When trees put on their thinking caps

The more I read about trees, the more convinced I am that they possess a sort of intelligence. In the Paris Review, Cody Delistraty’s article “The Intelligence of Plants” summarizes a lot of the current thinking on how “smart” plants are. It’s interesting and compelling.

I just finished listening to the audiobook version of Peter Wohlleben‘s “The Hidden Life of Trees.” It blew me away, and several of the anecdotes from that book are included in Delistraty’s article, including the one about the stump of a tree that was felled about 500 years ago. The stump is still alive, despite the lack of leaves for photosynthesis. Apparently, surrounding trees have been keeping it alive, supplying it with the nutrients it has needed for the past 5 centuries.

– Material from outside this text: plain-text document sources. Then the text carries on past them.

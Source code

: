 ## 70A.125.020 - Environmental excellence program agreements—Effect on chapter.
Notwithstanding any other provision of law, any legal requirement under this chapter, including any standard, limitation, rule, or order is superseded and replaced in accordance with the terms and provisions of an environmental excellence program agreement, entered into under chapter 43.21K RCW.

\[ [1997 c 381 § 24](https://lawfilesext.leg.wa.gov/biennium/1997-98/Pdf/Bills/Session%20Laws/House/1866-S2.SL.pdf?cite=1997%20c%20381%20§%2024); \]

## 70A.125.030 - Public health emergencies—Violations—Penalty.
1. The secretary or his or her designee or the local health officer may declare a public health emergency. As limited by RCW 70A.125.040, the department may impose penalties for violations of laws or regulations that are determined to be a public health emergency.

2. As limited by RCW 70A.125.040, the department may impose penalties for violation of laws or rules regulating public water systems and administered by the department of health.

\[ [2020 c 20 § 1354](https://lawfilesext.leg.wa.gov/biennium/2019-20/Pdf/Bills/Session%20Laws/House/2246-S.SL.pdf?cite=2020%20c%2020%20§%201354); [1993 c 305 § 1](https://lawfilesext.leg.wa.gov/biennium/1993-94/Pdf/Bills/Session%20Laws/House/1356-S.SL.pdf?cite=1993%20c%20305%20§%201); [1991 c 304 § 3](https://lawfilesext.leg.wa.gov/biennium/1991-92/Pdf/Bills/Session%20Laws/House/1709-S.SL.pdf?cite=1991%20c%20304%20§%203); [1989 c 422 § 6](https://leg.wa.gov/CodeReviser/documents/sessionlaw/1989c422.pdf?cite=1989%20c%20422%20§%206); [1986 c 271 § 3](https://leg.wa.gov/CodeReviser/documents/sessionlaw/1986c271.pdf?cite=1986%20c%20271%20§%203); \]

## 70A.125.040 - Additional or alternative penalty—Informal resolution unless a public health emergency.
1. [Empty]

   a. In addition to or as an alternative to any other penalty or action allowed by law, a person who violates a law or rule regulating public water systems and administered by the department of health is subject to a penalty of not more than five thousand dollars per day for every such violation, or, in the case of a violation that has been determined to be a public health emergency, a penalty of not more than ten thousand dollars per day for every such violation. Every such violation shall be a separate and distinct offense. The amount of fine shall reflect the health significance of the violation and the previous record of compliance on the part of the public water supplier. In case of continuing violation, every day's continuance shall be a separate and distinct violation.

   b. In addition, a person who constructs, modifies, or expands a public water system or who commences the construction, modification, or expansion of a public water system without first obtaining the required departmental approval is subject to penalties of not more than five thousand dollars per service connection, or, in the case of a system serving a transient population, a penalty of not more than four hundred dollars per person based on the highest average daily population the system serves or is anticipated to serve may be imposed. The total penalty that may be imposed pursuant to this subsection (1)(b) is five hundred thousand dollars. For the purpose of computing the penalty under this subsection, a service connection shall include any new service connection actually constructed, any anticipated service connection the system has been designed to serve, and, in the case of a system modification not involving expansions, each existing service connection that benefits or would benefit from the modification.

I don’t think we’re anywhere near the dancing, singing trees of H.R. Pufnstuf fame (bummer), but the fact that trees care for their young, warn each other of threats and exhibit other behaviors that suggest some sort of sentience makes my walks through the forest much more interesting these days …

3 replies on “When trees put on their thinking caps”

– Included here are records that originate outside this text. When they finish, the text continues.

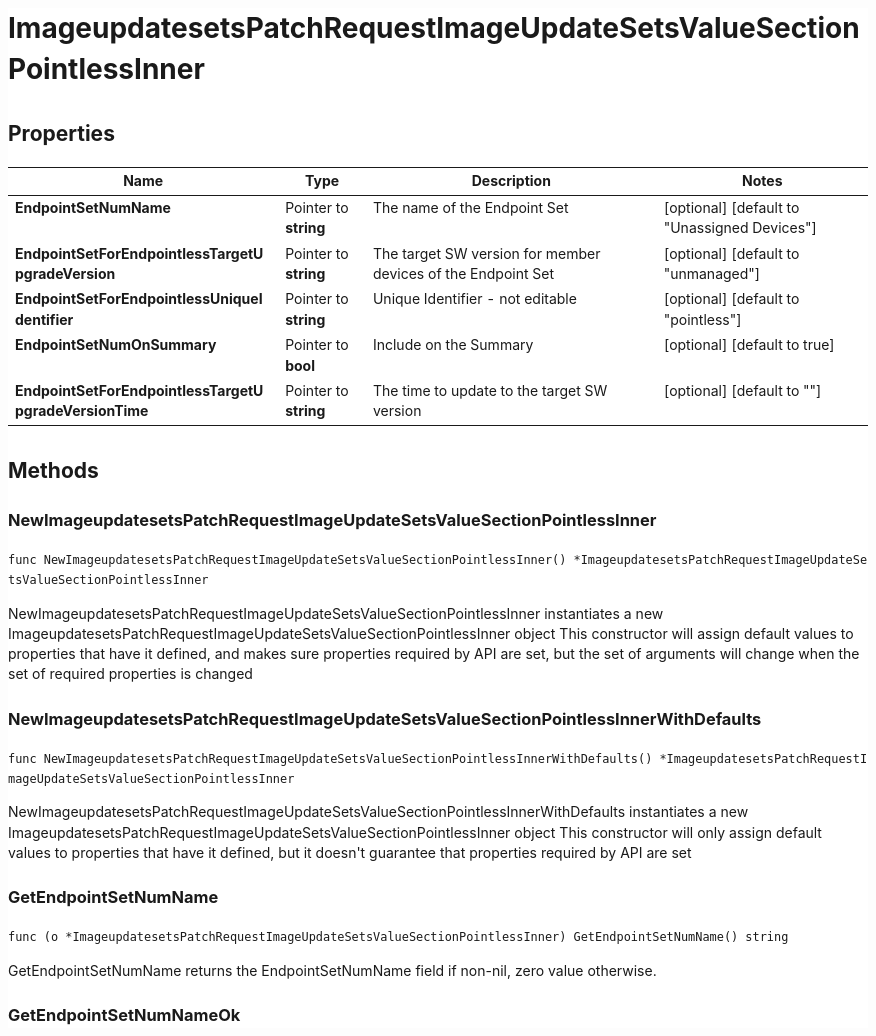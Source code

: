 # ImageupdatesetsPatchRequestImageUpdateSetsValueSectionPointlessInner

## Properties

Name | Type | Description | Notes
------------ | ------------- | ------------- | -------------
**EndpointSetNumName** | Pointer to **string** | The name of the Endpoint Set | [optional] [default to "Unassigned Devices"]
**EndpointSetForEndpointlessTargetUpgradeVersion** | Pointer to **string** | The target SW version for member devices of the Endpoint Set | [optional] [default to "unmanaged"]
**EndpointSetForEndpointlessUniqueIdentifier** | Pointer to **string** | Unique Identifier - not editable | [optional] [default to "pointless"]
**EndpointSetNumOnSummary** | Pointer to **bool** | Include on the Summary | [optional] [default to true]
**EndpointSetForEndpointlessTargetUpgradeVersionTime** | Pointer to **string** | The time to update to the target SW version | [optional] [default to ""]

## Methods

### NewImageupdatesetsPatchRequestImageUpdateSetsValueSectionPointlessInner

`func NewImageupdatesetsPatchRequestImageUpdateSetsValueSectionPointlessInner() *ImageupdatesetsPatchRequestImageUpdateSetsValueSectionPointlessInner`

NewImageupdatesetsPatchRequestImageUpdateSetsValueSectionPointlessInner instantiates a new ImageupdatesetsPatchRequestImageUpdateSetsValueSectionPointlessInner object
This constructor will assign default values to properties that have it defined,
and makes sure properties required by API are set, but the set of arguments
will change when the set of required properties is changed

### NewImageupdatesetsPatchRequestImageUpdateSetsValueSectionPointlessInnerWithDefaults

`func NewImageupdatesetsPatchRequestImageUpdateSetsValueSectionPointlessInnerWithDefaults() *ImageupdatesetsPatchRequestImageUpdateSetsValueSectionPointlessInner`

NewImageupdatesetsPatchRequestImageUpdateSetsValueSectionPointlessInnerWithDefaults instantiates a new ImageupdatesetsPatchRequestImageUpdateSetsValueSectionPointlessInner object
This constructor will only assign default values to properties that have it defined,
but it doesn't guarantee that properties required by API are set

### GetEndpointSetNumName

`func (o *ImageupdatesetsPatchRequestImageUpdateSetsValueSectionPointlessInner) GetEndpointSetNumName() string`

GetEndpointSetNumName returns the EndpointSetNumName field if non-nil, zero value otherwise.

### GetEndpointSetNumNameOk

  1. I know you eschew his work, but this sort of thinking was primary to J.R.R Tolkien’s work, where individual tree’s as well a whole forest’s were important characters.

  2. I wouldn’t say I eschew his work, but it’s not a genre I read much these days. And now that you mention it, I do remember those trees in Tolkien. I’d completely forgotten about that (it’s been, literally, 40 years since I read the Lord of the Rings, etc., and I never bothered with the movies.

  3. Good Call, the Movies are over rated. Their beautiful, but like so much that comes out of Hollywood , they don’t stick to the plot of the book.